A wildfire that killed at least 41 pregnant cows and destroyed 30 000ha of grazing land across more than 50 farms in Cathcart on Friday will have devastating effects on the Eastern Cape economy, as a resulting drop in meat production might lead to the retrenchment of farm workers.
Hundreds of head of livestock that fled to safety in upper Cathcart and Thomas River are still missing.
Nobody was injured in the fire, which took more than 500 people 18 hours to put out.
The Upper Cathcart Farmers’ Association will meet with Agri SA Eastern Cape and other farming stakeholders today to quantify the damage. But Richard Armstrong and wife Mandy of Tweedale Farm have already confirmed they lost 41 pregnant Fenfield cows valued at R615000.
The couple also lost 50 Dohne merino sheep with newborn lambs – with a combined value of R125000.
It took 72 firefighters from the Amahlathi fire department, Working on Fire, two choppers, one spotter plane and one water bomb carrier plane almost the entire Friday to get the fire under control. Alongside them were 75 farmers and their 450-strong workforce.
Yesterday, Agri SA Eastern Cape chairman Douglas Stern said farmers might have to let some employees go.
“There are farmers who have lost everything and it would be very difficult for them to recover soon because of the drought, and the first option would be to cut expenses.
“Salaries and wages fall under the expenditure budget in any business so farmers might have to look at retrenching,” he said.
The loss of livestock would mean less meat in the market and less money for farmers in the region.
The fire has been described as the worst to hit the area in many years. Farmers are still battling the effects of the drought that has gripped the Amathole region since January.

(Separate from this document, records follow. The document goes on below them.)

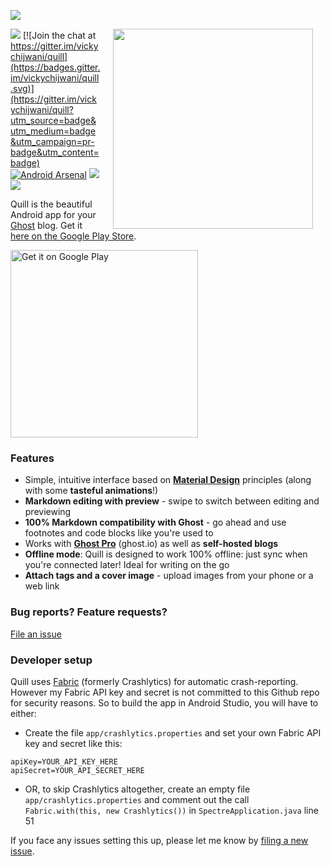 [![](https://dl.dropboxusercontent.com/u/3037831/quill-github/feature-graphic.png)][playstore]

<img src="screenshots/demo.gif" width="320" align="right" hspace="20">

[![](https://img.shields.io/circleci/project/vickychijwani/quill.svg)](https://circleci.com/gh/vickychijwani/quill)
[![Join the chat at https://gitter.im/vickychijwani/quill](https://badges.gitter.im/vickychijwani/quill.svg)](https://gitter.im/vickychijwani/quill?utm_source=badge&utm_medium=badge&utm_campaign=pr-badge&utm_content=badge)
[![Android Arsenal](https://img.shields.io/badge/Android%20Arsenal-Quill-green.svg?style=true)](https://android-arsenal.com/details/3/3729)
![](https://img.shields.io/github/tag/vickychijwani/quill.svg)
[![](https://img.shields.io/badge/license-MIT-blue.svg)](/LICENSE)

Quill is the beautiful Android app for your [Ghost](https://ghost.org) blog. Get it [here on the Google Play Store][playstore].

<a href='https://play.google.com/store/apps/details?id=me.vickychijwani.spectre&utm_source=global_co&utm_medium=prtnr&utm_content=Mar2515&utm_campaign=PartBadge&pcampaignid=MKT-Other-global-all-co-prtnr-py-PartBadge-Mar2515-1'><img alt='Get it on Google Play' src='https://play.google.com/intl/en_us/badges/images/generic/en_badge_web_generic.png' width='300px'/></a>

### Features

- Simple, intuitive interface based on **[Material Design](https://material.google.com/)** principles (along with some **tasteful animations**!)
- **Markdown editing with preview** - swipe to switch between editing and previewing
- **100% Markdown compatibility with Ghost** - go ahead and use footnotes and code blocks like you're used to
- Works with **[Ghost Pro](https://ghost.org/pricing/)** (ghost.io) as well as **self-hosted blogs**
- **Offline mode**: Quill is designed to work 100% offline: just sync when you're connected later! Ideal for writing on the go
- **Attach tags and a cover image** - upload images from your phone or a web link

### Bug reports? Feature requests?

[File an issue](/CONTRIBUTING.md)



### Developer setup

Quill uses [Fabric](http://fabric.io/) (formerly Crashlytics) for automatic crash-reporting. However my Fabric API key and secret is not committed to this Github repo for security reasons. So to build the app in Android Studio, you will have to either:

- Create the file `app/crashlytics.properties` and set your own Fabric API key and secret like this:

```
apiKey=YOUR_API_KEY_HERE
apiSecret=YOUR_API_SECRET_HERE
```

- OR, to skip Crashlytics altogether, create an empty file `app/crashlytics.properties` and comment out the call `Fabric.with(this, new Crashlytics())` in `SpectreApplication.java` line 51

If you face any issues setting this up, please let me know by [filing a new issue](/issues/new).


[playstore]: https://play.google.com/store/apps/details?id=me.vickychijwani.spectre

The fire started on Cata peak and spread towards Stutterheim near Thomas River. Armstrong said 3000 hay bales were destroyed when his shed caught alight.
When the Daily Dispatch visited Armstrong’s 2500ha farm on Saturday, the smell of smoke was still strong and patches of land werel smoldering. Animals were lying dead on the burnt fields.
Tweedale Farm manager Norman Footer’s Nissan MB 2000 bakkie was destroyed when three outbuildings at John Day’s Millerton farm were gutted by the inferno. The farm is leased to Day by overseas-based farmer Shaun Steward.
Also gutted was the building that used to house grades 1 to 7 of the now defunct Tweedale Farm School. The building was used by Armstrong as a storeroom after the Eastern Cape department of education closed the school a decade ago.
“Most devastating is the fact that this happens while we are in the grip of a drought,” said Armstrong. “We only had a little feed for the entire winter but now it is all gone.
“I don’t know what I am going to feed my animals with. My friends in Bedford said they would love to keep my cattle until we get out of this situation, but they are also facing a drought that side.”
Owner of Glen Finelas Farm and fire protection officer Chris Purdon said hundreds of animals that fled the blaze were still missing.
Purdon said they had been receiving offers from farmers in areas including Post Retief, Tarkastad and even the Free State to help them with animal feed.
“We are coordinating support from farmers within our organisation. Those who still have a little grazing land left can take animals from others for grazing.”